Pulitzer Prizes required AI disclosure for the second year

The 2025 Pulitzer Prizes required entrants to declare any use of AI in their work for the second year running — and added a new rule for photojournalism: original, unedited image files only. At least one winner and three finalists openly described AI in their reporting. Honest disclosure became part of the prize, not just nice to have.

What's actually new

  • AI disclosure mandatory. Every Pulitzer entrant has to declare AI use in their reporting. Second year of the rule.
  • Photo authenticity requirement. Photographers must submit original, unedited files — to defend against AI manipulation in photojournalism categories.
  • 1 winner + 3 finalists named AI use. Mostly traditional machine learning (analysing big datasets, social-media patterns) rather than generative AI — but transparently disclosed.
  • Newsroom culture shift. The disclosure requirement is reshaping how reporters document their methods, not just their findings.

If you want more

Worth knowing~30s
  • 'AI use' covers a wide range.
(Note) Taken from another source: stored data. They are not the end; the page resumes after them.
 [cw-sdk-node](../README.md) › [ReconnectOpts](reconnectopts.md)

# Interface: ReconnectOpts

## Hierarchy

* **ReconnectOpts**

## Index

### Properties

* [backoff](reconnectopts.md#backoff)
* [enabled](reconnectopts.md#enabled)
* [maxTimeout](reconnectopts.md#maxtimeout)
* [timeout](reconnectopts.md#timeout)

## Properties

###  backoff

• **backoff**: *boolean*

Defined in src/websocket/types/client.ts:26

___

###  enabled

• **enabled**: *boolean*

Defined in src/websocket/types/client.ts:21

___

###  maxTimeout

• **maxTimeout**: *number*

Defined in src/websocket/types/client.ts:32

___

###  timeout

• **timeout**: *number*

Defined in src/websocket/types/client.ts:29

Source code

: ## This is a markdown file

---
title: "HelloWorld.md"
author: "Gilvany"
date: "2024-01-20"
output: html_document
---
Some entries used AI to skim 10 million social posts; others used it to format a chart. The Pulitzer rule doesn't yet distinguish.
  • Photo-authenticity rule has gaps. 'Original file' can't always prove a scene wasn't AI-staged in real life. Provenance tech is still maturing.
  • Generative AI use was rare in the actual winning entries. The honest reporting tools used AI for analysis, not writing.
Who should care~20s

Journalists at any level. Newsroom managers thinking about AI policy. Educators teaching media literacy. Anyone who reads news and wonders 'how did they actually source this?' Anyone in awards or competitions weighing AI disclosure rules.

What to do about it~20s

If you write or edit anything published, document your AI use the way Pulitzer entrants do. If you read news, look for AI-disclosure language in major investigative pieces — it's an emerging signal of newsroom seriousness. If you're a photographer, treat your raw files as the ground truth — AI-edited images won't survive the next decade of provenance scrutiny.

Honest take~45s

The Pulitzer board didn't make AI disclosure required because it had a strong opinion about AI. It did so because trust in journalism was fragile and getting more fragile. The disclosure rule is the rare case of an industry institution preempting a problem before public mistrust arrives. Other awards (Booker, Sundance, music industry charts) will adopt similar rules through 2026-2027. The under-noticed news is that 'AI in journalism' isn't replacing reporters — it's mostly powering investigations that would otherwise have been impossible.